As wireless operators move forward with their C-RAN deployments, it could spell new opportunities for a host of competitive fiber providers and tower providers like Zayo Group and Crown Castle that offer dark and lit fiber services.
A key element in wireless operators' infrastructure is C-RAN, which places a baseband unit at a centralized location that allows an operator to serve multiple remote radio units (RRUs) attached to wireless towers. Each of these centralized baseband units and RRUs are usually connected by a fiber-based connection that's referred to as "fronthaul."
Competitive fiber providers like Zayo, Level 3 and Lightower offer a host of fronthaul services, ranging from Ethernet to dark fiber, a medium that's favored by Verizon (NYSE: VZ) and, more recently, Sprint (NYSE: S).
Jennifer Fritzsche, senior analyst for Telecommunication Services - Wireless/Wireline at Wells Fargo, said in a research note that Zayo and Level 3's fiber networks put them in a prime spot to compete for wireless operators' C-RAN dark and lit fiber fronthaul business.

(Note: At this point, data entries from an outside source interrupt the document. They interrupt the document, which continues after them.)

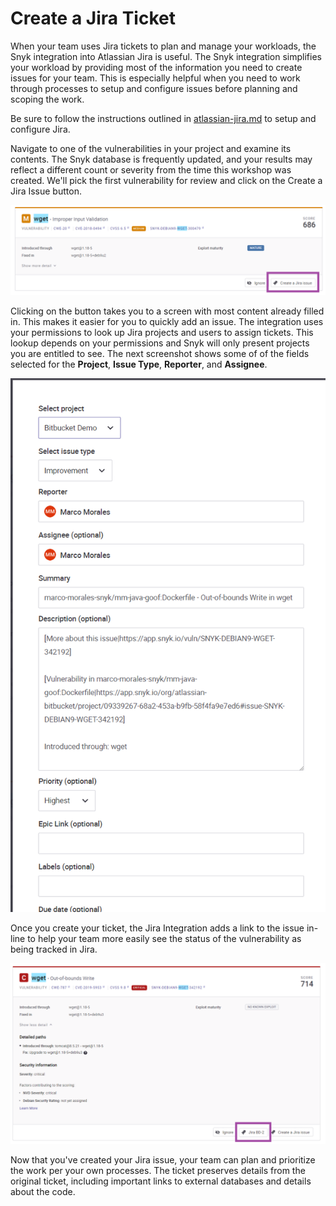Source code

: # Create a Jira Ticket

When your team uses Jira tickets to plan and manage your workloads, the Snyk integration into Atlassian Jira is useful.  The Snyk integration simplifies your workload by providing most of the information you need to create issues for your team.  This is especially helpful when you need to work through processes to setup and configure issues before planning and scoping the work.

Be sure to follow the instructions outlined in [atlassian-jira.md](../../../getting-started/atlassian-integrations/atlassian-jira.md "mention") to setup and configure Jira.

Navigate to one of the vulnerabilities in your project and examine its contents.  The Snyk database is frequently updated, and your results may reflect a different count or severity from the time this workshop was created.  We'll pick the first vulnerability for review and click on the Create a Jira Issue button.

![](<../../../../.gitbook/assets/image (68).png>)

Clicking on the button takes you to a screen with most content already filled in.  This makes it easier for you to quickly add an issue.  The integration uses your permissions to look up Jira projects and users to assign tickets.  This lookup depends on your permissions and Snyk will only present projects you are entitled to see.  The next screenshot shows some of of the fields selected for the **Project**, **Issue Type**, **Reporter**, and **Assignee**.

![](<../../../../.gitbook/assets/image (90) (1).png>)

Once you create your ticket, the Jira Integration adds a link to the issue in-line to help your team more easily see the status of the vulnerability as being tracked in Jira.

![](<../../../../.gitbook/assets/image (79) (1).png>)

Now that you've created your Jira issue, your team can plan and prioritize the work per your own processes.  The ticket preserves details from the original ticket, including important links to external databases and details about the code.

"ZAYO is best positioned to play here, in our opinion, given its large exposure to the wireless space already, LVLT -- while it typically shied away from fiber-to-the-tower (FTT) builds -- certainly has the size, scale and assets to be a serious player here if it wanted," Fritzsche said.
Zayo can also provide other services including management of small backhaul and C-RAN deployments. Wireless operators remain divided on how much they want Zayo to manage their small cell backhaul deployments. However, the service provider continues to win dark fiber deals for tower and small backhaul, including a recent deal to equip 78 sites in Indiana.

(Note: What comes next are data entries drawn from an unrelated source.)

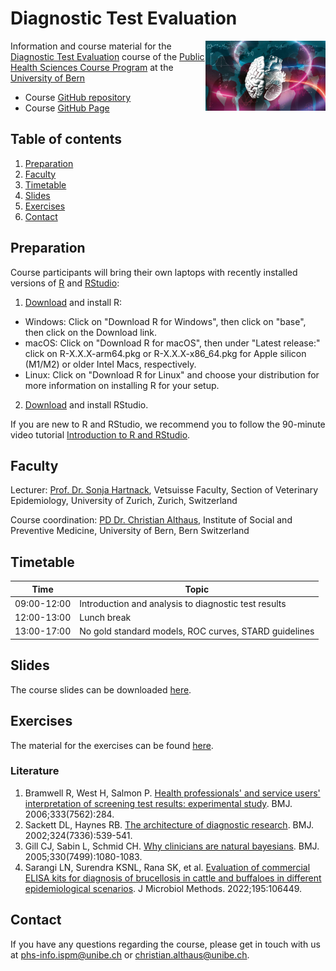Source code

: # Diagnostic Test Evaluation
<img align="right" width="38%" src="phs-logo.jpg"> Information and course material for the [Diagnostic Test Evaluation](https://zuw.me/kurse/dt.php?kid=4480) course of the [Public Health Sciences Course Program](https://www.medizin.unibe.ch/studies/study_programs/phs_course_program) at the [University of Bern](https://www.unibe.ch)

- Course [GitHub repository](https://github.com/ISPMBern/diagnostic-test-evaluation)
- Course [GitHub Page](https://ispmbern.github.io/diagnostic-test-evaluation)

## Table of contents

1. [Preparation](#preparation)
2. [Faculty](#faculty)
3. [Timetable](#timetable)
4. [Slides](#slides)
5. [Exercises](#exercises)
6. [Contact](#contact)

## Preparation

Course participants will bring their own laptops with recently installed versions of [R](https://www.r-project.org) and [RStudio](https://posit.co/products/open-source/rstudio):

1. [Download](https://cloud.r-project.org) and install R:
 - Windows: Click on "Download R for Windows", then click on "base", then click on the Download link.
 - macOS: Click on "Download R for macOS", then under "Latest release:" click on R-X.X.X-arm64.pkg or R-X.X.X-x86_64.pkg for Apple silicon (M1/M2) or older Intel Macs, respectively.
 - Linux: Click on "Download R for Linux" and choose your distribution for more information on installing R for your setup.
2. [Download](https://posit.co/download/rstudio-desktop) and install RStudio.

If you are new to R and RStudio, we recommend you to follow the 90-minute video tutorial [Introduction to R and RStudio](https://youtu.be/lL0s1coNtRk).

## Faculty

Lecturer: [Prof. Dr. Sonja Hartnack](https://www.vetepi.uzh.ch/en/aboutus/staff/shartn.html), Vetsuisse Faculty, Section of Veterinary Epidemiology, University of Zurich, Zurich, Switzerland

Course coordination: [PD Dr. Christian Althaus](https://www.ispm.unibe.ch/about_us/staff/althaus_christian/index_eng.html), Institute of Social and Preventive Medicine, University of Bern, Bern Switzerland

## Timetable

Time | Topic
---- | -----
09:00-12:00 | Introduction and analysis to diagnostic test results
12:00-13:00 | Lunch break
13:00-17:00 | No gold standard models, ROC curves, STARD guidelines

## Slides

The course slides can be downloaded [here](https://github.com/ISPMBern/diagnostic-test-evaluation/blob/main/slides).

## Exercises

The material for the exercises can be found [here](https://github.com/ISPMBern/diagnostic-test-evaluation/blob/main/exercises).

### Literature

1. Bramwell R, West H, Salmon P. [Health professionals' and service users' interpretation of screening test results: experimental study](https://doi.org/10.1136/bmj.38884.663102.AE). BMJ. 2006;333(7562):284.
2. Sackett DL, Haynes RB. [The architecture of diagnostic research](https://doi.org/10.1136/bmj.324.7336.539). BMJ. 2002;324(7336):539-541.
3. Gill CJ, Sabin L, Schmid CH. [Why clinicians are natural bayesians](https://doi.org/10.1136/bmj.330.7499.1080). BMJ. 2005;330(7499):1080-1083.
4. Sarangi LN, Surendra KSNL, Rana SK, et al. [Evaluation of commercial ELISA kits for diagnosis of brucellosis in cattle and buffaloes in different epidemiological scenarios](https://doi.org/10.1016/j.mimet.2022.106449). J Microbiol Methods. 2022;195:106449.

## Contact

If you have any questions regarding the course, please get in touch with us at <phs-info.ispm@unibe.ch> or <christian.althaus@unibe.ch>.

Meanwhile, Level 3 told investors in January that small cells, particularly in dense areas could be an opportunity to sell fiber-based wholesale services.
But competitive fiber providers are just one element of the emerging C-RAN fronthaul segment. Tower companies like Crown Castle will also have an impact.
Crown Castle purchased Quanta last year for $1 billion with the aim of fulfilling what it says are over 3,500 small cell opportunities within its fiber footprint.
Fritzsche said that Crown Castle's acquisition of Sunesys puts it in a good position in the tower company segment to make an impact in the C-RAN fronthaul segment.
"This acquisition gave CCI ownership or rights to an additional 10K miles of dense metro fiber," Fritzsche said. "This transaction not only allows CCI to control some of the connections to its 14K small cell nodes, it also enables CCI to provision dark fiber fronthaul as C-RAN topologies expand."